→ **Exercise**
In the data below, locate each line with the word "bool" and list it.

Stored data entries:

------------------------

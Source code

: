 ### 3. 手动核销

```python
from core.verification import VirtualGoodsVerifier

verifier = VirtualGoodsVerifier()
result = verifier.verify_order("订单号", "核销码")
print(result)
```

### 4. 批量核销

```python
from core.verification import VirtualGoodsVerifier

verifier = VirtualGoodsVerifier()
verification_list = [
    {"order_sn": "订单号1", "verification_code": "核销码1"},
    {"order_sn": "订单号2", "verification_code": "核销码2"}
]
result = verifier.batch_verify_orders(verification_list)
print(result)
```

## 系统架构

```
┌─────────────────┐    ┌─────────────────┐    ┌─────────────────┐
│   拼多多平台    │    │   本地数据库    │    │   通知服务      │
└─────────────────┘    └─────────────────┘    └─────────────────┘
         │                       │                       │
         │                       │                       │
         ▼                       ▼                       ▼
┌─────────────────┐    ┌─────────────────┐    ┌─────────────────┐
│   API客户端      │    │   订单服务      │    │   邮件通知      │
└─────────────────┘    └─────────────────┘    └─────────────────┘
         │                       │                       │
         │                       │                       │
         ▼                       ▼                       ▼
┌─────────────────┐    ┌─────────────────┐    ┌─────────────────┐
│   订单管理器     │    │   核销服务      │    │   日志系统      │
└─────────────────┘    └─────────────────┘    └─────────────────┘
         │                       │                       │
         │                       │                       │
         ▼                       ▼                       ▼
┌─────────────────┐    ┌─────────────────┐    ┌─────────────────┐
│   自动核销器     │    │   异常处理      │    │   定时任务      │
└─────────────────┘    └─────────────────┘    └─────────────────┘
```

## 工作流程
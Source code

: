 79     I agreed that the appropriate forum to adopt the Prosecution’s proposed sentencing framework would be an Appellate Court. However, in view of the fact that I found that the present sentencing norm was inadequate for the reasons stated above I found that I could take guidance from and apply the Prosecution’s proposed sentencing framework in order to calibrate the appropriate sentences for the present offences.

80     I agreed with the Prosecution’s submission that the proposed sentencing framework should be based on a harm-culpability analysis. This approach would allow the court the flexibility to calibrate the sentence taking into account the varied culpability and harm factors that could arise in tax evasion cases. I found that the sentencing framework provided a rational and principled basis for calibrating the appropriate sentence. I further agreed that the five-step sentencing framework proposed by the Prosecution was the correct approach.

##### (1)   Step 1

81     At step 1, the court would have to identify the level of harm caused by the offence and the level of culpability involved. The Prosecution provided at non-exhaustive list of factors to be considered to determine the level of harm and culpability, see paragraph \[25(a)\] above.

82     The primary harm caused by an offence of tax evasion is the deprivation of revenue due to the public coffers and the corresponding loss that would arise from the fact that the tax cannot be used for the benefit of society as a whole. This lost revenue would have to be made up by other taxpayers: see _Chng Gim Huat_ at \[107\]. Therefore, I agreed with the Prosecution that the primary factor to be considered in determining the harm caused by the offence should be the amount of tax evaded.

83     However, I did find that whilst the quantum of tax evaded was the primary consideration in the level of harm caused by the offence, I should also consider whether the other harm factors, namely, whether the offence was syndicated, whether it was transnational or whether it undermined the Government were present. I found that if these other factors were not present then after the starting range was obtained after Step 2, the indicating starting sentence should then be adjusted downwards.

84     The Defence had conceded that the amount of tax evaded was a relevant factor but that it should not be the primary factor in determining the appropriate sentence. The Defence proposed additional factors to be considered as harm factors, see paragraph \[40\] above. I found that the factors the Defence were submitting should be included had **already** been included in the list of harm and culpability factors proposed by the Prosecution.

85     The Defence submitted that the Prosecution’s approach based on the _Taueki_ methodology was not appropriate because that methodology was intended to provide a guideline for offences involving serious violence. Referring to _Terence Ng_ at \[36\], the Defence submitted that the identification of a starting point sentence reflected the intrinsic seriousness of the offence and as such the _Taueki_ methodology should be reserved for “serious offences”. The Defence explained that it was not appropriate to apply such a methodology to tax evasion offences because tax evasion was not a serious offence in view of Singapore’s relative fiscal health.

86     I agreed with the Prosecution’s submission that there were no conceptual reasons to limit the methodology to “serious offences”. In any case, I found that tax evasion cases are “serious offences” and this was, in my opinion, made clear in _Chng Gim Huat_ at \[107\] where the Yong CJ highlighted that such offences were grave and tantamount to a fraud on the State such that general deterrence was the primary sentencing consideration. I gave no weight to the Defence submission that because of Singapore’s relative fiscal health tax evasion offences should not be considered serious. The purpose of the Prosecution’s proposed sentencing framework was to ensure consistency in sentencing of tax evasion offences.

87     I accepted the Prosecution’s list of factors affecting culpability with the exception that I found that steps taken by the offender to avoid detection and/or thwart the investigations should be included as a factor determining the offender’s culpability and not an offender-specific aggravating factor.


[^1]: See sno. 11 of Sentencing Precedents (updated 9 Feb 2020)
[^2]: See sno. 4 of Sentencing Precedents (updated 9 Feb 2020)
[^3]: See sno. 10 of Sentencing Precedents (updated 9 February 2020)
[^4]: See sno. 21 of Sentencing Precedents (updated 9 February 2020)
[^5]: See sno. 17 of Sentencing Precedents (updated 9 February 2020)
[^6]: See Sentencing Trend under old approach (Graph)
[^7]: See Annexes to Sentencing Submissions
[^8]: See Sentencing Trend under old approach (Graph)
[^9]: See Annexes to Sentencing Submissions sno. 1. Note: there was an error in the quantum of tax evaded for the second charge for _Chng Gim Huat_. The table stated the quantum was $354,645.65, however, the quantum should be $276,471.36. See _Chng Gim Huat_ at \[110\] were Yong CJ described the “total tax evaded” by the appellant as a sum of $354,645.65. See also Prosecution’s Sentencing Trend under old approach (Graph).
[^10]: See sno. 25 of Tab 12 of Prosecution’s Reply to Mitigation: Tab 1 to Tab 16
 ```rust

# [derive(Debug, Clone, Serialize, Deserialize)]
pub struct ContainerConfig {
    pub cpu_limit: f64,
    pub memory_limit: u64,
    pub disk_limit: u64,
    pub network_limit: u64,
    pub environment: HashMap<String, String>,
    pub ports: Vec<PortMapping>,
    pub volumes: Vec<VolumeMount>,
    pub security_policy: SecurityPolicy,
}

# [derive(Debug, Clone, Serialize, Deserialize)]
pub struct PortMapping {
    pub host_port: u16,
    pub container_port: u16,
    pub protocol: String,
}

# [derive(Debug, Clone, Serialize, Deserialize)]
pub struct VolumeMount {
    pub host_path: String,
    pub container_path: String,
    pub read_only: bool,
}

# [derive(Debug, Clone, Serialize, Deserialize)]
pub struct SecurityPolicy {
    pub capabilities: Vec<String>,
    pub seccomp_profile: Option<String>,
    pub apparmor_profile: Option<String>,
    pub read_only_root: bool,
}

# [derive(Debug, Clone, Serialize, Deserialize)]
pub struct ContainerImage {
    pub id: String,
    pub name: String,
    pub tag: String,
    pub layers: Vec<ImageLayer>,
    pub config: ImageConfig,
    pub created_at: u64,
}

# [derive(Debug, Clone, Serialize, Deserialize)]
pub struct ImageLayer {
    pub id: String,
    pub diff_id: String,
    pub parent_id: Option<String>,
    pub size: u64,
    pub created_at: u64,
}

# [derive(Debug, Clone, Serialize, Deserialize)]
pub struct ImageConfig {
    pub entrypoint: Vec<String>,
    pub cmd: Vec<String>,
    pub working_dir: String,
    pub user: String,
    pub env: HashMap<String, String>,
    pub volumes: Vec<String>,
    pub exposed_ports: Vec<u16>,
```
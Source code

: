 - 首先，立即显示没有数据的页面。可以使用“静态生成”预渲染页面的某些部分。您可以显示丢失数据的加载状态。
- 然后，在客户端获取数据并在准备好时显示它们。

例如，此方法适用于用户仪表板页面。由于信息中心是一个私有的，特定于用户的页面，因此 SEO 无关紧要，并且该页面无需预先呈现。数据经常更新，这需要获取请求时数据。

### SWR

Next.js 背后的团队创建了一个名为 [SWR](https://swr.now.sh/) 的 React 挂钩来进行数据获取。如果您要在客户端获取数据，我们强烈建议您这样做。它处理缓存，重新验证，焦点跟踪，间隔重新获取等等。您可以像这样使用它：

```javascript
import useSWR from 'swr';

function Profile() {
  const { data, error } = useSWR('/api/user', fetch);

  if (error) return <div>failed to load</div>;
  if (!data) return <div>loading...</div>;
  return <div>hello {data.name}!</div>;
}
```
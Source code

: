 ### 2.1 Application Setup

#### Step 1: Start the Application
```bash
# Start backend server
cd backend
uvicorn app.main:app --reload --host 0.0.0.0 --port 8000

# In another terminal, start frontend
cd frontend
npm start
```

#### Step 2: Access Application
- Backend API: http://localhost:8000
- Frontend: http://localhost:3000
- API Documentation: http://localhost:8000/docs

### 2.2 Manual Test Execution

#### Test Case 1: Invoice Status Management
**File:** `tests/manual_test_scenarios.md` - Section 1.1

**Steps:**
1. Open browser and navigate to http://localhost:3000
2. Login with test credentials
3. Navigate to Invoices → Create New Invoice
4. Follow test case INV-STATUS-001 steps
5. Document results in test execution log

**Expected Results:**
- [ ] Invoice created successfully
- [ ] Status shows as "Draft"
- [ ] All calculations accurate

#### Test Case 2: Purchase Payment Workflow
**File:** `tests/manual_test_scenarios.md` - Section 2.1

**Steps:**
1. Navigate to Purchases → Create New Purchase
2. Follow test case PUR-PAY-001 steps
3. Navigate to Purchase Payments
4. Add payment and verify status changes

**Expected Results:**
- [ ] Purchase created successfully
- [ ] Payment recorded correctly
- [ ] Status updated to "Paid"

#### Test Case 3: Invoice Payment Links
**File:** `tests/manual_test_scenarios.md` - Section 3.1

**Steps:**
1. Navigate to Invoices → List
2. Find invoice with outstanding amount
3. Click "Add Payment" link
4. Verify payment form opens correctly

------------------------

→ **Your response**
    pub read_only: bool,
    pub read_only_root: bool,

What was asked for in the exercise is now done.